Kazakh Central Bank Won’t Let Tenge Gain Beyond 147.5 to Dollar
Feb. 8 (Bloomberg) -- Kazakhstan’s central bank said it won’t allow the tenge to strengthen beyond 147.5 against the dollar after it widened the corridor used to control the exchange rate last week.
There are “no factors now” that can change the regulator’s stance on the exchange rate, the Almaty-based central bank said in an e-mailed response to questions today.
The tenge will trade within a 147.5 to 149 band against the dollar through Feb. 10, central bank Chairman Grigori Marchenko told newspaper Megapolis on Feb. 1. The exchange rate will move “calmly” after that, Marchenko said then.
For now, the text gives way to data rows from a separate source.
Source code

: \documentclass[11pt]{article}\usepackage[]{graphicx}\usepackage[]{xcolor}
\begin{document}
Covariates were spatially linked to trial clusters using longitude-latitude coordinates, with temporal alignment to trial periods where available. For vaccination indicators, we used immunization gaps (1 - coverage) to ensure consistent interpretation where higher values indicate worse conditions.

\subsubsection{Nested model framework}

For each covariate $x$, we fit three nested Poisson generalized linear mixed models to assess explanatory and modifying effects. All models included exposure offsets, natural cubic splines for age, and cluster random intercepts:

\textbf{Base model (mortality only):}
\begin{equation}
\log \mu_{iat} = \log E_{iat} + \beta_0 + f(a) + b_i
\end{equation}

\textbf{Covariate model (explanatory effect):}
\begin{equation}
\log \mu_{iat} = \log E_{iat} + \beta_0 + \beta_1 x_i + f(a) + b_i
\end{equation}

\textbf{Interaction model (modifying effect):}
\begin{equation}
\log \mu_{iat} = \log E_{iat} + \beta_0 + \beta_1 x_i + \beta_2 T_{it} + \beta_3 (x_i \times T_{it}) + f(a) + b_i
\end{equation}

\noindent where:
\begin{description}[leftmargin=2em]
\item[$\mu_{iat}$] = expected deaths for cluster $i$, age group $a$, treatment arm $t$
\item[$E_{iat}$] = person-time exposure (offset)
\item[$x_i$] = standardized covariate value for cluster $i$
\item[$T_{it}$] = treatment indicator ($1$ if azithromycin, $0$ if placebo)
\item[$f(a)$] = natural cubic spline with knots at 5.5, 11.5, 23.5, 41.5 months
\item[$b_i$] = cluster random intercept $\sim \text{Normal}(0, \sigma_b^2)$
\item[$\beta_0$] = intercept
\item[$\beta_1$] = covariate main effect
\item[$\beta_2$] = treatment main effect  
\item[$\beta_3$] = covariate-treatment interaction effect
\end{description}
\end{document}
The bank said in December it will maintain its target for the average rate of the tenge against the dollar at 150, and extend the trading band to plus 15 and minus 22.5 around that target. The move came into effect on Feb. 5 and the range should remain in place until March 20, 2011, the bank said.
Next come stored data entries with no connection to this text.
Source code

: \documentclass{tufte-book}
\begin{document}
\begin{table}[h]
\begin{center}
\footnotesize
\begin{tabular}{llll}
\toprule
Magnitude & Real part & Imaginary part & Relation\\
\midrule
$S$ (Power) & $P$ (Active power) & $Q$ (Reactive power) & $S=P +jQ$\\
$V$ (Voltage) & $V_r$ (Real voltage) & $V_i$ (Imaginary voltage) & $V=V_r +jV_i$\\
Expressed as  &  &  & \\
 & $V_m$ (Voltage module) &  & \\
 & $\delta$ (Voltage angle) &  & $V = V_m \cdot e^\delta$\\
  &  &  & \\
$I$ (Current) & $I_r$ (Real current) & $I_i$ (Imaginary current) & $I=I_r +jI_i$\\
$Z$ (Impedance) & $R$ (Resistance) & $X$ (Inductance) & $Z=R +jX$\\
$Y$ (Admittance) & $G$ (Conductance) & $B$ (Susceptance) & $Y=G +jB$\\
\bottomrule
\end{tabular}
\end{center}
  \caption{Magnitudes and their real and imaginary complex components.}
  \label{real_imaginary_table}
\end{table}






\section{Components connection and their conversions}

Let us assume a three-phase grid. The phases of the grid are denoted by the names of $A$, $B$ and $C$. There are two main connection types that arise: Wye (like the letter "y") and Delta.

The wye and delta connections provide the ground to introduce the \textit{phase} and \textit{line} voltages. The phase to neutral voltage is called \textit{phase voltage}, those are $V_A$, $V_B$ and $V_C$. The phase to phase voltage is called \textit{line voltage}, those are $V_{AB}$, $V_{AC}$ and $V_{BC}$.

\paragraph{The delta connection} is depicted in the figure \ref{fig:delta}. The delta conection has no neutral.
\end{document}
The currency of central Asia’s biggest oil producer is more likely to appreciate against the dollar than weaken, the bank told Bloomberg today.
Kazakhstan devalued the tenge by 21 percent in February last year after the financial crisis forced the government to seize control of BTA Bank, then its biggest lender, and tap $10 billion from its oil fund to prop up the economy. The government said then that the currency may fluctuate about 3 percent either side of 150 per dollar.
Daily exchange rate moves of 0.3 tenge either way would be “nothing terrible,” Marchenko told Megapolis.
The tenge appreciated to 147.96 per dollar at 11:14 a.m. in Almaty, from 148.36 on Dec.30.